Tupac Amaru’nun, Peru’daki bir gerilla hareketin adı olduğu biliriz. Gerilla hareketi bu adı, Tupac Amaru adlı...

Tupac Amaru’nun, Peru’daki bir gerilla hareketin adı olduğu biliriz. Gerilla hareketi bu adı, Tupac Amaru adlı yine Peru’lu bir devrimci isyancıdan almıştır.

Latin Amerika tarihsel bağlamı içinde; yerlilerin yok edilmesi, arkasından gelen köle ticareti ve köle emeği sömürüsü, sömürgeci devletlerin vahşi yönetimleri anımsandığında, dünyada eşi görülmemiş bir acılar toplamı demektir. Acı ve sömürüye karşı da destansı isyanlar peşi sıra yaşanmıştır.

Tupac Amaru da destan yazan bir isyancı önderdir. Soyu İnka imparatorlarına dayanır. 1870’lerde İspanyol sömürgecilere karşı isyan bayrağını açtı. Zaman, sömürünün ölçüsüz olduğu, insanların madenlerde ölümüne çalıştırıldığı bir dönemdi.

Tupac Amaru, savaşı sürdürürken, ele geçirdiği bölgelerde köleliği ve madenlerde zorunlu çalışmayı yasakladı. Ne var ki mücadele sırasında içerden ihanete uğrayıp, İspanyollara teslim edildi. Sömürgeci, tutsaklığı sırasında kendisine işbirliği teklif etti. Onunla birlikte olan isyancıların adını öğrenmek istedi. Tupac Amaru’nun yanıtı kısaydı; “Bu olayda yalnızca iki suç ortağı var: sen ve ben; sen zorba, ben de kurtarıcı olarak ölümü hak ettik.” (Latin Amerika’nın Kesik Damarları, E. Galeano, çev. A. Tokatlı-R. Hakmen Çitlembik Y.)

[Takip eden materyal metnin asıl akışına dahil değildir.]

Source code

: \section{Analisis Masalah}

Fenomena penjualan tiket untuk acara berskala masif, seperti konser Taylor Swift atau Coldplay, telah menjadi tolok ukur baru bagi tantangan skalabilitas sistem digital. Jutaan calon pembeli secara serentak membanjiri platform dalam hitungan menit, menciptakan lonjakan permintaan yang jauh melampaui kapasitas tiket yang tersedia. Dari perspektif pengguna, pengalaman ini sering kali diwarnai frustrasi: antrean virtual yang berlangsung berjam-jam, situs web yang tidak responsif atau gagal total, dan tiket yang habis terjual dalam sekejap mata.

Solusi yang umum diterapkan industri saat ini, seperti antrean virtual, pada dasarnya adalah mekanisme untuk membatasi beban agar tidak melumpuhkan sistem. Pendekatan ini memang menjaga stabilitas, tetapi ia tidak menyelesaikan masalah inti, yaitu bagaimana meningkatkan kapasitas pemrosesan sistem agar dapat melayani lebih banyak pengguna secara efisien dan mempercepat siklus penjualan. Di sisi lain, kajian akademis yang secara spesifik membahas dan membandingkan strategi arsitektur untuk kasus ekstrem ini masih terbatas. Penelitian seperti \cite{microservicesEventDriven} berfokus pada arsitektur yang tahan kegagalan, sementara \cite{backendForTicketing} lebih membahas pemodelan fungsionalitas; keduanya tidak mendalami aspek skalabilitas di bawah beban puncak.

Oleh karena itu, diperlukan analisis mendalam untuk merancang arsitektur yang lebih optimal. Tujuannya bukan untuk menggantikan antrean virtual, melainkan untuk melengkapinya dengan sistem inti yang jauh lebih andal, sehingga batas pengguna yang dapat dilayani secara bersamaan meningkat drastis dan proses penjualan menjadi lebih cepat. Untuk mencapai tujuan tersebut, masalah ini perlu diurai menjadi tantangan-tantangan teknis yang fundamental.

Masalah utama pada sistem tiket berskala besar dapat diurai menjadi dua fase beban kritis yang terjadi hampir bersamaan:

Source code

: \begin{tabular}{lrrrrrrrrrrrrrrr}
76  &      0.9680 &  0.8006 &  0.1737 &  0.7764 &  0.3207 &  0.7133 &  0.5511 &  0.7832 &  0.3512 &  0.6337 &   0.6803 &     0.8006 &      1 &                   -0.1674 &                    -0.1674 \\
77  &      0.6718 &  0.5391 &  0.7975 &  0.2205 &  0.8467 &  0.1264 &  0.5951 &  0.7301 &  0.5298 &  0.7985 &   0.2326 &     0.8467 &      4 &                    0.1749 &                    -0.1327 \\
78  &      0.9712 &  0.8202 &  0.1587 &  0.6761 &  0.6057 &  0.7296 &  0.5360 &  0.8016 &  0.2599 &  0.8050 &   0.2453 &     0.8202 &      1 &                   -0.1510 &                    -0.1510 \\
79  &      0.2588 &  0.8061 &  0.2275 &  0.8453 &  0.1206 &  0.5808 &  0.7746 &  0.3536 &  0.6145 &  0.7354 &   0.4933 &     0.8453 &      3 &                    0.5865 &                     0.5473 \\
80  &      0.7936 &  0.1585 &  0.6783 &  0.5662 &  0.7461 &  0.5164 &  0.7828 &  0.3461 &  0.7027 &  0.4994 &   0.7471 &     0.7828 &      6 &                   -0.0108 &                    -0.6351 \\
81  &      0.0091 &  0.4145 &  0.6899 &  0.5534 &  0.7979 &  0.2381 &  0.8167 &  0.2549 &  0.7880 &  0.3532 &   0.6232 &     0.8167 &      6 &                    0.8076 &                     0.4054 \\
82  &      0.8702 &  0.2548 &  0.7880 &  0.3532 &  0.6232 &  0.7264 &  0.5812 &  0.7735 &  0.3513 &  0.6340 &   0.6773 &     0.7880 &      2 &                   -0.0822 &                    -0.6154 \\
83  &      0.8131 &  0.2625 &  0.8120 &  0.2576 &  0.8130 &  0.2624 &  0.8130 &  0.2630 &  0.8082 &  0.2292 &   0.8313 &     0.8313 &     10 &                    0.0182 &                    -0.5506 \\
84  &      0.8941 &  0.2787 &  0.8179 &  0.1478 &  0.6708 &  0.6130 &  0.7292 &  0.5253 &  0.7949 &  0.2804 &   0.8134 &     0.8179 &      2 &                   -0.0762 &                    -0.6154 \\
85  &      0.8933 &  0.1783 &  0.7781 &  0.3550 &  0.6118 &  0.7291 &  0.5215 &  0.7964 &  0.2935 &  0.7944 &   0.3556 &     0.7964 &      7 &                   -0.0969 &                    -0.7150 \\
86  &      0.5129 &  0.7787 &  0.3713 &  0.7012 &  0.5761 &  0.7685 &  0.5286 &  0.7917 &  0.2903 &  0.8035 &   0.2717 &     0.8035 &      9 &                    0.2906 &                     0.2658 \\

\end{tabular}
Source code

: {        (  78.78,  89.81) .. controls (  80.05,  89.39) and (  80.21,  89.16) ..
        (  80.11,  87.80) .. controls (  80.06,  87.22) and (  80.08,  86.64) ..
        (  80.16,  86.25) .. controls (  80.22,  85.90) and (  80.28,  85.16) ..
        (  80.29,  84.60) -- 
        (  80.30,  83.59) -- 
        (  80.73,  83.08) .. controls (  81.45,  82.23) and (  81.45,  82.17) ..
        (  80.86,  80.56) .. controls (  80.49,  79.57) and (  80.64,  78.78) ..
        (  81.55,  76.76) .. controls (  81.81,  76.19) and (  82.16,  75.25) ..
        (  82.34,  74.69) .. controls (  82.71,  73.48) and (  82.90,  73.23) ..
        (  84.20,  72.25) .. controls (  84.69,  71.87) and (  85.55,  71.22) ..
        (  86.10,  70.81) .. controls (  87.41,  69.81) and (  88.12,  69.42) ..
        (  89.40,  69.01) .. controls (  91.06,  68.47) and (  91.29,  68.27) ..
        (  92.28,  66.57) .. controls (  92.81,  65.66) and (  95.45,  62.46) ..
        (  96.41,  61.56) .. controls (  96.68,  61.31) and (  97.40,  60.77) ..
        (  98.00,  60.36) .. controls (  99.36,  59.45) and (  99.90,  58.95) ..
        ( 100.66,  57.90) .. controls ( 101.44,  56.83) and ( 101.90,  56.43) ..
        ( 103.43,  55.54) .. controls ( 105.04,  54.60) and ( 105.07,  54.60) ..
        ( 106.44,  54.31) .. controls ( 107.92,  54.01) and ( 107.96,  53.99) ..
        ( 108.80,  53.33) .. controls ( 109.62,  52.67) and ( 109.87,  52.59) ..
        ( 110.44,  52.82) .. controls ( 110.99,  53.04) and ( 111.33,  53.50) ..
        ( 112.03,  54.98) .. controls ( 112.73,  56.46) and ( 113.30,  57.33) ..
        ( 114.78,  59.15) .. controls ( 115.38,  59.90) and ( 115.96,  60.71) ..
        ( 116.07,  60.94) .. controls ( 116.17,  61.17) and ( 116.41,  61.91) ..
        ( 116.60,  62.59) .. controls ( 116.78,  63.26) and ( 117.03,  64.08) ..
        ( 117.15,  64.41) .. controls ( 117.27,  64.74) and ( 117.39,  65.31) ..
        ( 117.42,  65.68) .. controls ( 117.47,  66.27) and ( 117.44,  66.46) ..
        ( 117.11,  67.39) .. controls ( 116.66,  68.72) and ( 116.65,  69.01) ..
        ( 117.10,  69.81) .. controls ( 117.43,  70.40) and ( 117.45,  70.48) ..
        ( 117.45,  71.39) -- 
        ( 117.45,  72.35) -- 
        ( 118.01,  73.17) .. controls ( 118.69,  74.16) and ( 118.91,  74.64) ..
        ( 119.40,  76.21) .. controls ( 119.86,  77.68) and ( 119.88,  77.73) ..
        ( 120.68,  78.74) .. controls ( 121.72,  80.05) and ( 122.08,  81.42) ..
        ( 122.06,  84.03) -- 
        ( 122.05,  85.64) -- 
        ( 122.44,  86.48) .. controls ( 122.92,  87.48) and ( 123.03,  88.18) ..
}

Tupac Amaru’nun ölümü de elbet “özel” olmuştur: Şehir meydanında, karısı ve çocuklarının gözü önünde önce dili kesilmiş, arkasından kolları ve bacaklarından dört ata bağlanıp çektirilerek parçalanmak istenmiştir. Ne var ki, atların gücü isyancı önderi parçalamaya yetmemiştir. Sömürgeciler başını vurup, kol ve bacaklarını bedeninden ayırmış, ayrı şehirlere dağıtmıştır. Vücudunun geri kalanı da yakılmıştır.

Bu vahşet, basit bir kötülükten veya sadistlikten değil, ezen- ezilen kavgasının dinamiğinden gelir. Amaç, isyancıyla birlikte isyan düşüncesini de böylesi korkutucu gözdağı sahneleri ile yok etmektir.

Fidel ile birlikte 82 kişi 1956’da Granma teknesi ile Küba’ya çıktığında, Tupac Amaru’nun mücadelesini ve sonunu biliyorlardı. Diktatörlük onları yenmiş olsaydı, sonları elbette ölüm olacaktı. Nitekim, devrime kadar nice gerilla ölümle buluşmuştur.

Devrimden yarım yüzyıl sonra hala mücadele bitmiş değil. Hâlâ kollarından ve ayaklarından Neo- liberal dünya imparatorluğunun atları Fidel’i çekiştirmektedir.

Kapitalizmim atları Fidel’in kollarından çekip koparmak istiyor. Bunu her türlü yol ve yöntemle yapıyor.

Ülkenin uzak bir kentinde bir gençle konuşuyoruz. Ona göre Fidel’in İspanya’da beş evi var. Ve her ay bütün ailesi İspanya’ya gidiyor! Bu basit “dedikodu” aslında çok özel bir propagandanın su yüzüne çıkmış hali. Ev ile özdeşleştirilmek istenen “mülkiyet duygusu” ve “yurtdışı gezisi” böyle saçma söylentilerle alttan alta işleniyor. Bazıları da Fidel’in her ay İspanya’ya gitmesinin dünyadan gizli yapılamayacağını düşünmeden kolayca inanıyor demek! Çünkü Fidel’in kolları hâlâ tam anlamıyla özgür değil. Kara propaganda ile, ambargo ile, farklı yollarla kopartılmaya çalışılıyor. Devrimin kolları çekiştirilmeye devam ediyor.

Haftanın dizesi; “Cehennemden dem vurup cenneti yazıyorum” (Erkut Tokman, Bilinmezi Dolaşan Ses, Yitik Ülke Y.)